From: Baolin Wang <baolin.wang@linux.alibaba.com>
To: Barry Song <21cnbao@gmail.com>, Dev Jain <dev.jain@arm.com>
Cc: Wei Yang <richard.weiyang@gmail.com>,
akpm@linux-foundation.org, david@kernel.org,
catalin.marinas@arm.com, will@kernel.org,
lorenzo.stoakes@oracle.com, ryan.roberts@arm.com,
Liam.Howlett@oracle.com, vbabka@suse.cz, rppt@kernel.org,
surenb@google.com, mhocko@suse.com, riel@surriel.com,
harry.yoo@oracle.com, jannh@google.com, willy@infradead.org,
linux-mm@kvack.org, linux-arm-kernel@lists.infradead.org,
linux-kernel@vger.kernel.org
Subject: Re: [PATCH v5 5/5] mm: rmap: support batched unmapping for file large folios
Date: Fri, 16 Jan 2026 23:49:08 +0800 [thread overview]
Message-ID: <84214d4c-2898-462c-ad27-fee39502128a@linux.alibaba.com> (raw)

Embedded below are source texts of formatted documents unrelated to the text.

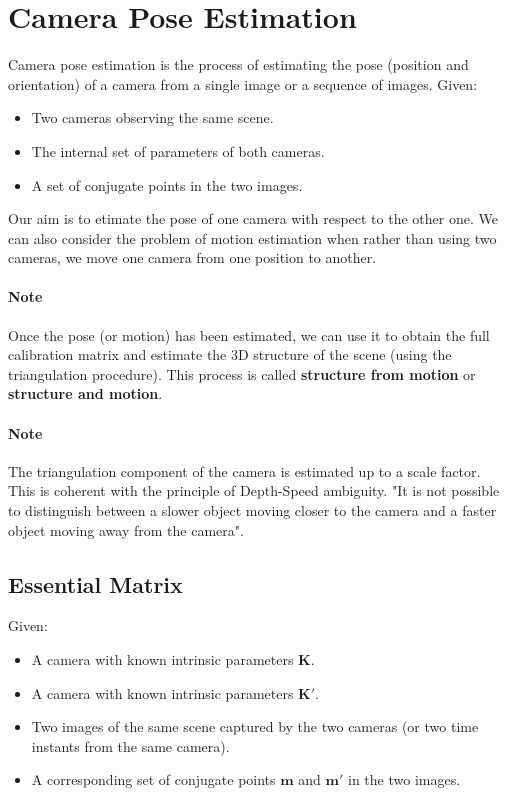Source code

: \documentclass[11pt,a4paper]{article}
\theoremstyle{definition}
\theoremstyle{plain}
\theoremstyle{remark}
\begin{document}
\section{Camera Pose Estimation}

Camera pose estimation is the process of estimating the pose (position and orientation) 
of a camera from a single image or a sequence of images.
Given:
\begin{itemize}
    \item Two cameras observing the same scene.
    \item The internal set of parameters of both cameras.
    \item A set of conjugate points in the two images.
\end{itemize}
Our aim is to etimate the pose of one camera with respect to the other one.
We can also consider the problem of motion estimation when rather than using two cameras,
we move one camera from one position to another.

\paragraph{Note}
Once the pose (or motion) has been estimated, we can use it to obtain the full calibration matrix
and estimate the 3D structure of the scene (using the triangulation procedure).
This process is called \textbf{structure from motion} or \textbf{structure and motion}.

\paragraph{Note}
The triangulation component of the camera is estimated up to a scale factor.
This is coherent with the principle of Depth-Speed ambiguity.
"It is not possible to distinguish between a slower object moving closer
to the camera and a faster object moving away from the camera".

\subsection{Essential Matrix}\label{subsec:essential_matrix}

Given:
\begin{itemize}
    \item A camera with known intrinsic parameters $\mathbf{K}$.
    \item A camera with known intrinsic parameters $\mathbf{K}'$.
    \item Two images of the same scene captured by the two cameras (or two time instants from the same camera).
    \item A corresponding set of conjugate points $\mathbf{m}$ and $\mathbf{m}'$ in the two images.
\end{itemize}
\end{document}
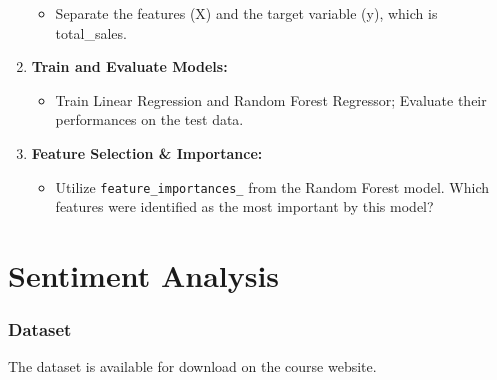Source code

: \documentclass{article}
\begin{document}
\begin{enumerate}
		\begin{itemize}
			\item Separate the features (X) and the target variable (y), which is total\_sales.
		\end{itemize}
		\item \textbf{Train and Evaluate Models:}
		\begin{itemize}
			\item Train Linear Regression and Random Forest Regressor; Evaluate their performances on the test data.
		\end{itemize}
		\item \textbf{Feature Selection \& Importance:}
		\begin{itemize}
			\item Utilize \texttt{feature\_importances\_} from the Random Forest model. Which features were identified as the most important by this model?
		\end{itemize}
	\end{enumerate}
	\newpage
	\part{Sentiment Analysis}
	\section*{Dataset}
	The dataset is available for download on the course website.
\end{document}
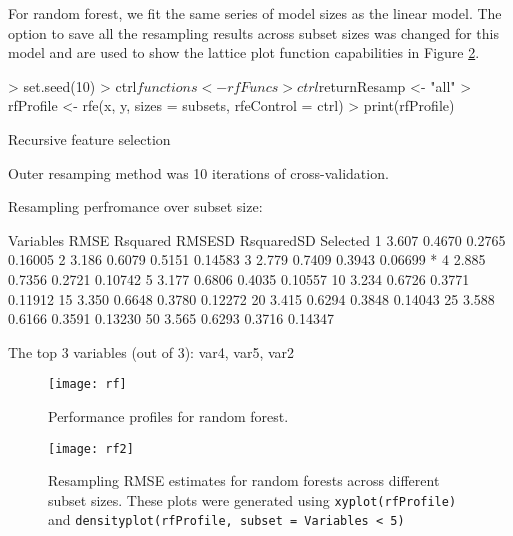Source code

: \documentclass[12pt]{article}
\begin{document}
For random forest, we fit the same series of model sizes as the linear model. The option to save all the resampling results across subset sizes was changed for this model and are used to show the lattice plot function capabilities in Figure \ref{F:rf2}.
\begin{Schunk}
\begin{Sinput}
> set.seed(10)
> ctrl$functions <- rfFuncs
> ctrl$returnResamp <- "all"
> rfProfile <- rfe(x, y, sizes = subsets, rfeControl = ctrl)
> print(rfProfile)
\end{Sinput}
\begin{Soutput}
Recursive feature selection

Outer resamping method was 10 iterations of cross-validation. 

Resampling perfromance over subset size:

 Variables  RMSE Rsquared RMSESD RsquaredSD Selected
         1 3.607   0.4670 0.2765    0.16005         
         2 3.186   0.6079 0.5151    0.14583         
         3 2.779   0.7409 0.3943    0.06699        *
         4 2.885   0.7356 0.2721    0.10742         
         5 3.177   0.6806 0.4035    0.10557         
        10 3.234   0.6726 0.3771    0.11912         
        15 3.350   0.6648 0.3780    0.12272         
        20 3.415   0.6294 0.3848    0.14043         
        25 3.588   0.6166 0.3591    0.13230         
        50 3.565   0.6293 0.3716    0.14347         

The top 3 variables (out of 3):
   var4, var5, var2
\end{Soutput}
\end{Schunk}

\begin{figure}
   \begin{center}		
      \texttt{[image: rf]}
      \caption{Performance profiles for random forest.}
      \label{F:rf} 
    \end{center}
\end{figure}

\begin{figure}
   \begin{center}		
      \texttt{[image: rf2]}
      \caption{Resampling RMSE estimates for random forests across different subset sizes. These plots were generated using \texttt{xyplot(rfProfile)} and \texttt{densityplot(rfProfile, subset = Variables < 5)}}
      \label{F:rf2} 
    \end{center}
\end{figure}
\end{document}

In-Reply-To: <CAGsJ_4yo-EE__1VzHqxE8ehDOFQuxqP9GXcskkeZ-WTTyz12_A@mail.gmail.com>
On 1/16/26 10:28 PM, Barry Song wrote:
> On Fri, Jan 16, 2026 at 5:53 PM Dev Jain <dev.jain@arm.com> wrote:
>>
>>
>> On 07/01/26 7:16 am, Wei Yang wrote:
>>> On Wed, Jan 07, 2026 at 10:29:25AM +1300, Barry Song wrote:
>>>> On Wed, Jan 7, 2026 at 2:22 AM Wei Yang <richard.weiyang@gmail.com> wrote:
>>>>> On Fri, Dec 26, 2025 at 02:07:59PM +0800, Baolin Wang wrote:
>>>>>> Similar to folio_referenced_one(), we can apply batched unmapping for file
>>>>>> large folios to optimize the performance of file folios reclamation.
>>>>>>
>>>>>> Barry previously implemented batched unmapping for lazyfree anonymous large
>>>>>> folios[1] and did not further optimize anonymous large folios or file-backed
>>>>>> large folios at that stage. As for file-backed large folios, the batched
>>>>>> unmapping support is relatively straightforward, as we only need to clear
>>>>>> the consecutive (present) PTE entries for file-backed large folios.
>>>>>>
>>>>>> Performance testing:
>>>>>> Allocate 10G clean file-backed folios by mmap() in a memory cgroup, and try to
>>>>>> reclaim 8G file-backed folios via the memory.reclaim interface. I can observe
>>>>>> 75% performance improvement on my Arm64 32-core server (and 50%+ improvement
>>>>>> on my X86 machine) with this patch.
>>>>>>
>>>>>> W/o patch:
>>>>>> real 0m1.018s
>>>>>> user 0m0.000s
>>>>>> sys 0m1.018s
>>>>>>
>>>>>> W/ patch:
>>>>>> real 0m0.249s
>>>>>> user 0m0.000s
>>>>>> sys 0m0.249s
>>>>>>
>>>>>> [1] https://lore.kernel.org/all/20250214093015.51024-4-21cnbao@gmail.com/T/#u
>>>>>> Reviewed-by: Ryan Roberts <ryan.roberts@arm.com>
>>>>>> Acked-by: Barry Song <baohua@kernel.org>
>>>>>> Signed-off-by: Baolin Wang <baolin.wang@linux.alibaba.com>
>>>>>> ---
>>>>>> mm/rmap.c | 7 ++++---
>>>>>> 1 file changed, 4 insertions(+), 3 deletions(-)
>>>>>>
>>>>>> diff --git a/mm/rmap.c b/mm/rmap.c
>>>>>> index 985ab0b085ba..e1d16003c514 100644
>>>>>> --- a/mm/rmap.c
>>>>>> +++ b/mm/rmap.c
>>>>>> @@ -1863,9 +1863,10 @@ static inline unsigned int folio_unmap_pte_batch(struct folio *folio,
>>>>>> end_addr = pmd_addr_end(addr, vma->vm_end);
>>>>>> max_nr = (end_addr - addr) >> PAGE_SHIFT;
>>>>>>
>>>>>> - /* We only support lazyfree batching for now ... */
>>>>>> - if (!folio_test_anon(folio) || folio_test_swapbacked(folio))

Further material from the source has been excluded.